Posted by TimmY VacoN @Live .ca on 31.1.10

GSnap is an auto-tune effect. It can be used subtly to correct the pitch of a vocal, or, with more extreme settings, to create a robot-voice effect.

For GSnap to work effectively, the input signal should be monophonic, at a good level and reasonably noise-free. For example, a clean, mono vocal recording, without excessive noise or reverb. Effect plug-ins should be placed after GSnap in the signal chain.

GSnap starts off by detecting the pitch of the incoming audio. The Min Freq and Max Freq parameters help the pitch-detector by narrowing the range of frequencies it needs to consider. Also, the Gate parameter should be set so that the pitch-detector ignores background noise during "silent" passages.

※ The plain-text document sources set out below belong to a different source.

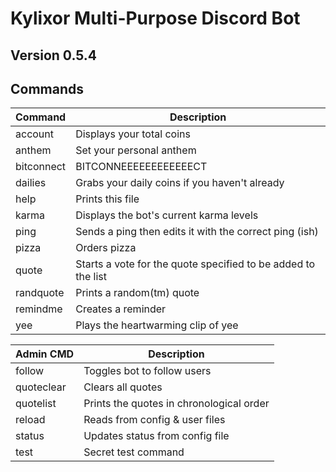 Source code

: **Kylixor Multi-Purpose Discord Bot**
=====================================

Version 0.5.4
-------------

Commands
--------

| Command     | Description
| ----------- | -----------
| account     | Displays your total coins
| anthem	  | Set your personal anthem
| bitconnect  | BITCONNEEEEEEEEEEEECT
| dailies     | Grabs your daily coins if you haven't already
| help        | Prints this file
| karma       | Displays the bot's current karma levels
| ping        | Sends a ping then edits it with the correct ping (ish)
| pizza       | Orders pizza
| quote       | Starts a vote for the quote specified to be added to the list
| randquote   | Prints a random(tm) quote
| remindme    | Creates a reminder
| yee         | Plays the heartwarming clip of yee

| Admin CMD   | Description
| ----------- | -----------
| follow      | Toggles bot to follow users
| quoteclear  | Clears all quotes
| quotelist   | Prints the quotes in chronological order
| reload      | Reads from config & user files
| status      | Updates status from config file
| test        | Secret test command
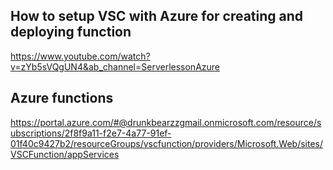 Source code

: ## How to setup VSC with Azure for creating and deploying function
https://www.youtube.com/watch?v=zYb5sVQgUN4&ab_channel=ServerlessonAzure

## Azure functions
 
https://portal.azure.com/#@drunkbearzzgmail.onmicrosoft.com/resource/subscriptions/2f8f9a11-f2e7-4a77-91ef-01f40c9427b2/resourceGroups/vscfunction/providers/Microsoft.Web/sites/VSCFunction/appServices
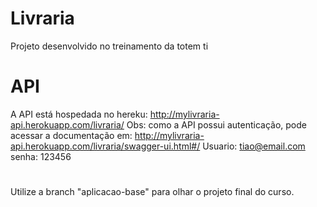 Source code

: # Livraria

Projeto desenvolvido no treinamento da totem ti

# API

A API está hospedada no hereku: http://mylivraria-api.herokuapp.com/livraria/
Obs: como a API possui autenticação, pode acessar a documentação em: http://mylivraria-api.herokuapp.com/livraria/swagger-ui.html#/
Usuario: tiao@email.com
senha: 123456

#
Utilize a branch "aplicacao-base" para olhar o projeto final do curso.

The Speed parameter sets the number of wave repetitions required for positive pitch-detection. Lower values for Speed will allow faster pitch-detection, but will increase the chance of false detection. The default value should be fine in most cases.

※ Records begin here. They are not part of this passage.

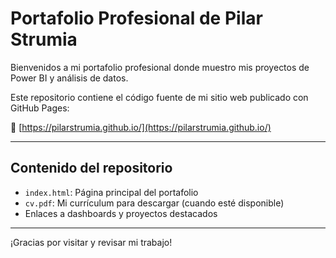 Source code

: # Portafolio Profesional de Pilar Strumia

Bienvenidos a mi portafolio profesional donde muestro mis proyectos de Power BI y análisis de datos.

Este repositorio contiene el código fuente de mi sitio web publicado con GitHub Pages:

🔗 [https://pilarstrumia.github.io/](https://pilarstrumia.github.io/)

---

## Contenido del repositorio

- `index.html`: Página principal del portafolio
- `cv.pdf`: Mi currículum para descargar (cuando esté disponible)
- Enlaces a dashboards y proyectos destacados

---

¡Gracias por visitar y revisar mi trabajo!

Once a pitch has been determined, GSnap applies the specified pitch-correction. There are two modes of pitch correction: fixed scale and MIDI. Fixed scale correction has a fixed set of snap-notes, while MIDI correction is controlled in real time by MIDI data.

The Threshold parameter sets the largest pitch-shift that will be applied to the input. It defines a region around each snap-note that will be corrected to that note. The GUI shows the snap-notes and regions in effect at any time.

The pitch-detection and correction can be made to use a different reference frequency using the Calibrate parameter. This sets the frequency of A above middle C.

Additionally, GSnap will respond to pitch-bend and modulation MIDI messages to apply pitch-bend and vibrato. The Pitch Bend, Vibrato and Vib Speed parameters control these effects.